OK, so maybe I'm being biased, but it has been open for more than two months and has seen, as far as I can see, mostly positive support (with some propositions for refactoring that don't seem to have caught much traction).

Maybe it would be time to get to a final comments period (idea inspired from Rust's RFCs), where last comments could be raised and the decision would be announced after a given time if no game-changing comment turns up? (cc @zimbatm)

0xABAB · 2017-06-30T21:52:53Z

@Ekleog I am not sure what level of quality we are aiming for, but the "Use case" section would never ever be accepted under my watch in a project where I was in charge, because there is no substance. You should not take this personal, but your use case doesn't actually describe a use case; it just describes some qualities of a human (i.e. someone who cares about security).

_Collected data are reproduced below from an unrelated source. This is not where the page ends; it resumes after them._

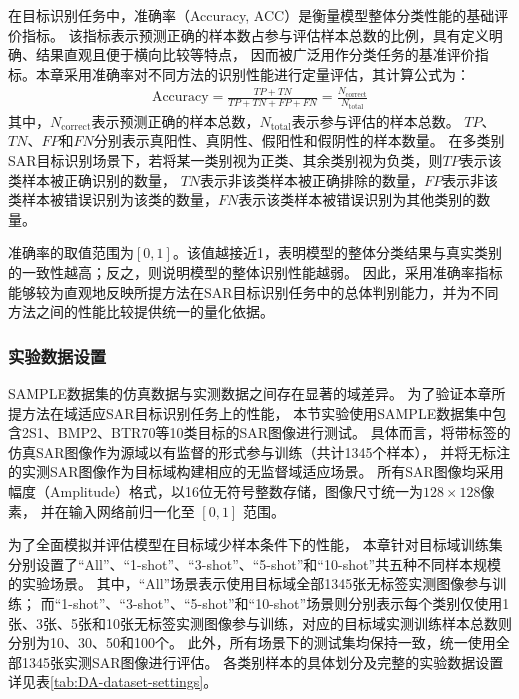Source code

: 在目标识别任务中，准确率（Accuracy, ACC）是衡量模型整体分类性能的基础评价指标。
该指标表示预测正确的样本数占参与评估样本总数的比例，具有定义明确、结果直观且便于横向比较等特点，
因而被广泛用作分类任务的基准评价指标。本章采用准确率对不同方法的识别性能进行定量评估，其计算公式为：
\begin{gather}
\text{Accuracy} = \frac{TP + TN}{TP + TN + FP + FN} = \frac{N_{\text{correct}}}{N_{\text{total}}}
\end{gather}
其中，$N_{\text{correct}}$表示预测正确的样本总数，$N_{\text{total}}$表示参与评估的样本总数。
$TP$、$TN$、$FP$和$FN$分别表示真阳性、真阴性、假阳性和假阴性的样本数量。
在多类别SAR目标识别场景下，若将某一类别视为正类、其余类别视为负类，则$TP$表示该类样本被正确识别的数量，
$TN$表示非该类样本被正确排除的数量，$FP$表示非该类样本被错误识别为该类的数量，$FN$表示该类样本被错误识别为其他类别的数量。

准确率的取值范围为$[0,1]$。该值越接近1，表明模型的整体分类结果与真实类别的一致性越高；反之，则说明模型的整体识别性能越弱。
因此，采用准确率指标能够较为直观地反映所提方法在SAR目标识别任务中的总体判别能力，并为不同方法之间的性能比较提供统一的量化依据。







\subsubsection{实验数据设置}

SAMPLE数据集的仿真数据与实测数据之间存在显著的域差异。
为了验证本章所提方法在域适应SAR目标识别任务上的性能，
本节实验使用SAMPLE数据集中包含2S1、BMP2、BTR70等10类目标的SAR图像进行测试。
具体而言，将带标签的仿真SAR图像作为源域以有监督的形式参与训练（共计1345个样本），
并将无标注的实测SAR图像作为目标域构建相应的无监督域适应场景。
所有SAR图像均采用幅度（Amplitude）格式，以16位无符号整数存储，图像尺寸统一为$128 \times 128$像素，
并在输入网络前归一化至 $[0, 1]$ 范围。

为了全面模拟并评估模型在目标域少样本条件下的性能，
本章针对目标域训练集分别设置了“All”、“1-shot”、“3-shot”、“5-shot”和“10-shot”共五种不同样本规模的实验场景。
其中，“All”场景表示使用目标域全部1345张无标签实测图像参与训练；
而“1-shot”、“3-shot”、“5-shot”和“10-shot”场景则分别表示每个类别仅使用1张、3张、5张和10张无标签实测图像参与训练，对应的目标域实测训练样本总数则分别为10、30、50和100个。
此外，所有场景下的测试集均保持一致，统一使用全部1345张实测SAR图像进行评估。
各类别样本的具体划分及完整的实验数据设置详见表\ref{tab:DA-dataset-settings}。




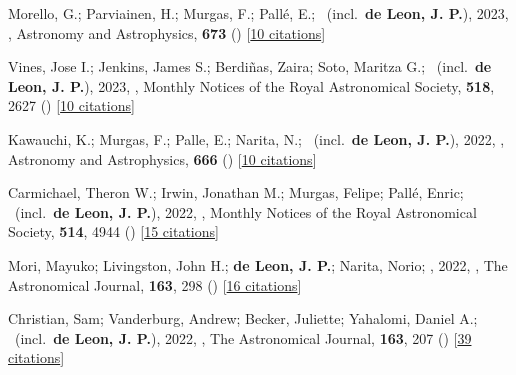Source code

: \item[{\color{numcolor}\scriptsize50}] Morello, G.; Parviainen, H.; Murgas, F.; Pall{\'e}, E.; \etal\ (incl.\ \textbf{de Leon, J. P.}), 2023, , Astronomy and Astrophysics, \textbf{673} () [\href{https://ui.adsabs.harvard.edu/abs/2023A&A...673A..32M}{10 citations}]

\item[{\color{numcolor}\scriptsize49}] Vines, Jose I.; Jenkins, James S.; Berdi{\~n}as, Zaira; Soto, Maritza G.; \etal\ (incl.\ \textbf{de Leon, J. P.}), 2023, , Monthly Notices of the Royal Astronomical Society, \textbf{518}, 2627 () [\href{https://ui.adsabs.harvard.edu/abs/2023MNRAS.518.2627V}{10 citations}]

\item[{\color{numcolor}\scriptsize48}] Kawauchi, K.; Murgas, F.; Palle, E.; Narita, N.; \etal\ (incl.\ \textbf{de Leon, J. P.}), 2022, , Astronomy and Astrophysics, \textbf{666} () [\href{https://ui.adsabs.harvard.edu/abs/2022A&A...666A...4K}{10 citations}]

\item[{\color{numcolor}\scriptsize47}] Carmichael, Theron W.; Irwin, Jonathan M.; Murgas, Felipe; Pall{\'e}, Enric; \etal\ (incl.\ \textbf{de Leon, J. P.}), 2022, , Monthly Notices of the Royal Astronomical Society, \textbf{514}, 4944 () [\href{https://ui.adsabs.harvard.edu/abs/2022MNRAS.514.4944C}{15 citations}]

\item[{\color{numcolor}\scriptsize46}] Mori, Mayuko; Livingston, John H.; \textbf{de Leon, J. P.}; Narita, Norio; \etal, 2022, , The Astronomical Journal, \textbf{163}, 298 () [\href{https://ui.adsabs.harvard.edu/abs/2022AJ....163..298M}{16 citations}]

\item[{\color{numcolor}\scriptsize45}] Christian, Sam; Vanderburg, Andrew; Becker, Juliette; Yahalomi, Daniel A.; \etal\ (incl.\ \textbf{de Leon, J. P.}), 2022, , The Astronomical Journal, \textbf{163}, 207 () [\href{https://ui.adsabs.harvard.edu/abs/2022AJ....163..207C}{39 citations}]


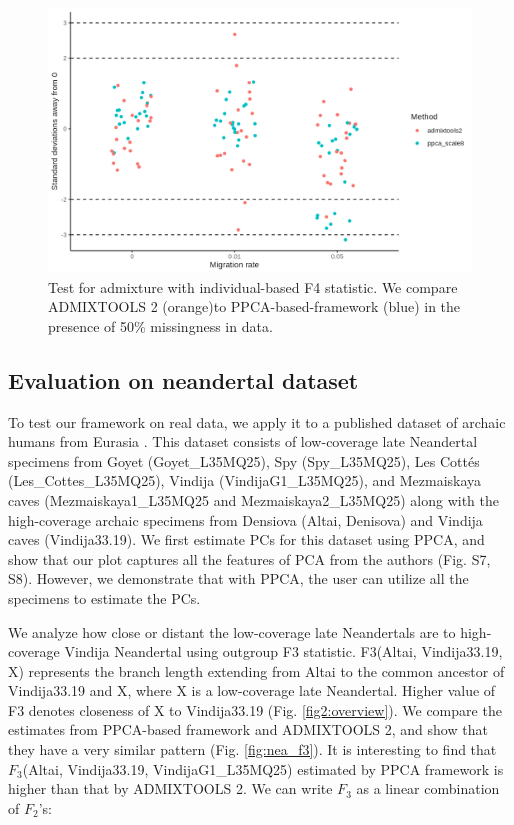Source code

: \documentclass[12pt, letterpaper]{article}
\begin{document}
\begin{figure}[ht!]
    \includegraphics[width=16.5cm]{plots/simfiles/AvgFolder/Ne1000/split_times1000/npop10_nind100/missing0.5/plots_8/hypothesis_test_comparison.png}
    \centering
         \caption{Test for admixture with individual-based F4 statistic. We compare ADMIXTOOLS 2 (orange)to PPCA-based-framework (blue) in the presence of 50\% missingness in data.}
    \label{fig:admixture}
\end{figure}

\subsection{Evaluation on neandertal dataset}

To test our framework on real data, we apply it to a published dataset of archaic humans from Eurasia \cite{hajdinjak}. This dataset consists of low-coverage late Neandertal specimens from Goyet (Goyet\_L35MQ25), Spy (Spy\_L35MQ25), Les Cottés (Les\_Cottes\_L35MQ25), Vindija (VindijaG1\_L35MQ25), and Mezmaiskaya caves (Mezmaiskaya1\_L35MQ25 and Mezmaiskaya2\_L35MQ25) along with the high-coverage archaic specimens from Densiova (Altai, Denisova) and Vindija caves (Vindija33.19). We first estimate PCs for this dataset using PPCA, and show that our plot captures all the features of PCA from the authors (Fig. S7, S8). However, we demonstrate that with PPCA, the user can utilize all the specimens to estimate the PCs. 

We analyze how close or distant the low-coverage late Neandertals are to high-coverage Vindija Neandertal using outgroup F3 statistic. F3(Altai, Vindija33.19, X) represents the branch length extending from Altai to the common ancestor of Vindija33.19 and X, where X is a low-coverage late Neandertal. Higher value of F3 denotes closeness of X to Vindija33.19 (Fig. \ref{fig2:overview}). We compare the estimates from PPCA-based framework and ADMIXTOOLS 2, and show that they have a very similar pattern (Fig. \ref{fig:nea_f3}). It is interesting to find that $F_3$(Altai, Vindija33.19, VindijaG1\_L35MQ25) estimated by PPCA framework is higher than that by ADMIXTOOLS 2. We can write $F_3$ as a linear combination of $F_2$'s:
\end{document}
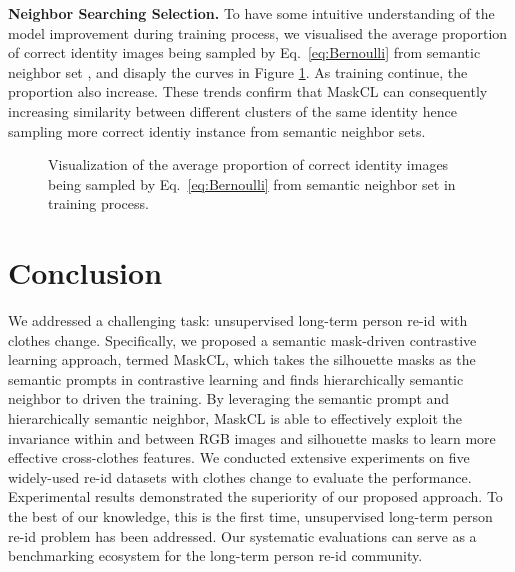 \documentclass[10pt,twocolumn,letterpaper]{article}
\newcommand{\reid}{re-id}
\newcommand{\myparagraph}[1]{\noindent\textbf{#1.}}
\begin{document}
{ 
\myparagraph{Neighbor Searching Selection}
To have some intuitive understanding of the model improvement during training process, 
we visualised the average proportion of correct identity images being sampled by Eq.~\eqref{eq:Bernoulli} from semantic neighbor set , and disaply the curves in Figure \ref{fig:benulisample}. 
As training continue, the proportion also increase. These trends confirm that MaskCL can consequently increasing similarity between different clusters of the same identity hence sampling more correct identiy instance from semantic neighbor sets.


    \begin{figure}[!htb]
        \begin{center}
        \footnotesize
        \end{center}
        \vspace{-6pt}
        \caption{ Visualization of the average proportion of correct identity images being sampled by Eq.~\eqref{eq:Bernoulli} from semantic neighbor set  in training process.}
        \label{fig:benulisample}
        \vspace{-10pt}
        \end{figure}   






\section{Conclusion}
\vspace{-5pt}


We addressed a challenging task: unsupervised long-term person \reid{} with clothes change. Specifically, we proposed a semantic mask-driven contrastive learning approach, termed MaskCL, which takes the silhouette masks as the semantic prompts in contrastive learning and finds hierarchically semantic neighbor to driven the training. 
By leveraging the semantic prompt and hierarchically semantic neighbor, MaskCL is able to effectively exploit the invariance within and between RGB images and silhouette masks to learn more effective cross-clothes features. We conducted extensive experiments on five widely-used
re-id datasets with clothes change to evaluate the performance. Experimental results demonstrated the superiority of our proposed approach. To the best of our knowledge, this is the first time, unsupervised long-term person \reid{} problem has been addressed. Our systematic evaluations can serve as a benchmarking ecosystem for the long-term person re-id community.










}
\end{document}
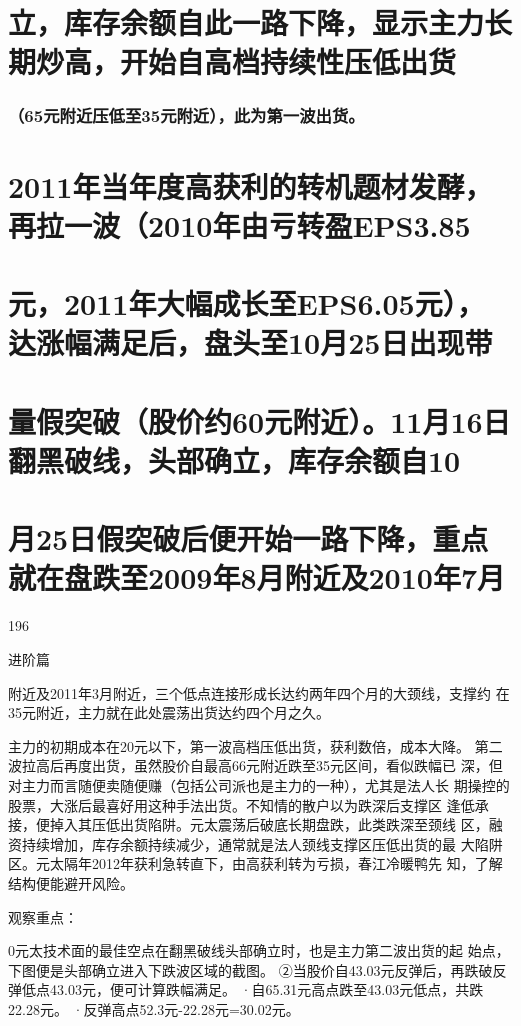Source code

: \documentclass{article}
\begin{document}
\section{立，库存余额自此一路下降，显示主力长期炒高，开始自高档持续性压低出货}

\subsubsection{（65元附近压低至35元附近），此为第一波出货。}

\section{2011年当年度高获利的转机题材发酵，再拉一波（2010年由亏转盈EPS3.85}

\section{元，2011年大幅成长至EPS6.05元），达涨幅满足后，盘头至10月25日出现带}

\section{量假突破（股价约60元附近）。11月16日翻黑破线，头部确立，库存余额自10}

\section{月25日假突破后便开始一路下降，重点就在盘跌至2009年8月附近及2010年7月}

196

\clearpage

进阶篇

附近及2011年3月附近，三个低点连接形成长达约两年四个月的大颈线，支撑约 在35元附近，主力就在此处震荡出货达约四个月之久。

主力的初期成本在20元以下，第一波高档压低出货，获利数倍，成本大降。 第二波拉高后再度出货，虽然股价自最高66元附近跌至35元区间，看似跌幅已 深，但对主力而言随便卖随便赚（包括公司派也是主力的一种），尤其是法人长 期操控的股票，大涨后最喜好用这种手法出货。不知情的散户以为跌深后支撑区 逢低承接，便掉入其压低出货陷阱。元太震荡后破底长期盘跌，此类跌深至颈线 区，融资持续增加，库存余额持续减少，通常就是法人颈线支撑区压低出货的最 大陷阱区。元太隔年2012年获利急转直下，由高获利转为亏损，春江冷暖鸭先 知，了解结构便能避开风险。

观察重点：

0元太技术面的最佳空点在翻黑破线头部确立时，也是主力第二波出货的起 始点，下图便是头部确立进入下跌波区域的截图。 ②当股价自43.03元反弹后，再跌破反弹低点43.03元，便可计算跌幅满足。 ·自65.31元高点跌至43.03元低点，共跌22.28元。 ·反弹高点52.3元-22.28元=30.02元。
\end{document}
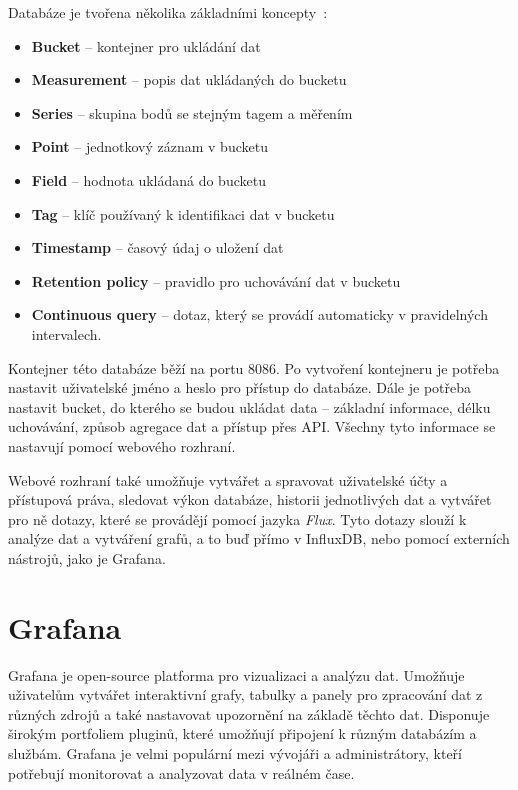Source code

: Databáze je tvořena několika základními koncepty~\cite{InfluxDBKeyConcepts}:
\begin{itemize}
    \item \textbf{Bucket} – kontejner pro ukládání dat
    \item \textbf{Measurement} – popis dat ukládaných do bucketu
    \item \textbf{Series} – skupina bodů se stejným tagem a měřením
    \item \textbf{Point} – jednotkový záznam v bucketu
    \item \textbf{Field} – hodnota ukládaná do bucketu
    \item \textbf{Tag} – klíč používaný k identifikaci dat v bucketu
    \item \textbf{Timestamp} – časový údaj o uložení dat
    \item \textbf{Retention policy} – pravidlo pro uchovávání dat v bucketu
    \item \textbf{Continuous query} – dotaz, který se provádí automaticky v pravidelných intervalech.
\end{itemize}
Kontejner této databáze běží na portu 8086. Po vytvoření kontejneru je potřeba nastavit uživatelské jméno a heslo pro přístup do databáze. Dále je potřeba nastavit bucket, do kterého se budou ukládat data – základní informace, délku uchovávání, způsob agregace dat a přístup přes API. Všechny tyto informace se nastavují pomocí webového rozhraní.

Webové rozhraní také umožňuje vytvářet a spravovat uživatelské účty a přístupová práva, sledovat výkon databáze, historii jednotlivých dat a vytvářet pro ně dotazy, které se provádějí pomocí jazyka \textit{Flux}. Tyto dotazy slouží k analýze dat a vytváření grafů, a to buď přímo v InfluxDB, nebo pomocí externích nástrojů, jako je Grafana. 
\section{Grafana}
Grafana je open-source platforma pro vizualizaci a analýzu dat. Umožňuje uživatelům vytvářet interaktivní grafy, tabulky a panely pro zpracování dat z různých zdrojů a také nastavovat upozornění na základě těchto dat. Disponuje širokým portfoliem pluginů, které umožňují připojení k různým databázím a službám. Grafana je velmi populární mezi vývojáři a administrátory, kteří potřebují monitorovat a analyzovat data v reálném čase. \cite{Grafana} \newline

I didn't even read more of the proposal because of that.

Having said that, as long as you don't break anything pre existing, I am not against adding features, since such developments need to be used and refined over periods of years anyway. No first design is going to be great, unless someone has implemented the exact same thing already before, but given the ever changing technology space, that seems unlikely.

In short, my opinion is that we should basically go for a let's throw code at the wall system and see what sticks approach under the condition that the code is documented in the source code as well as in the manual with the understanding that it is always possible to create a new system based on whatever is learned. I.e., deprecation could happen at some time.

Ekleog · 2017-06-30T23:48:54Z

@0xABAB: Thanks for the comment!

For the “Use Case” section, given the summary section I don't really know how to make it more explicit that the described module is “like containers., but with security over speed”... would you have any better idea of wording for this section? I've pushed a tentative change, how do you feel about it?

zimbatm

👍 overall.

I would like to see more in detail how the qemu VM gets passed to the VM. Potentially it could be a path so arbitrary VMs can be run, and leave the incremental NixOS updates for later.

Also one thing that comes to mind is, would it be possible to take the libvirt configuration options as an inspiration? My guess is that they already played the game of common denominator.

zimbatm · 2017-07-02T11:45:17Z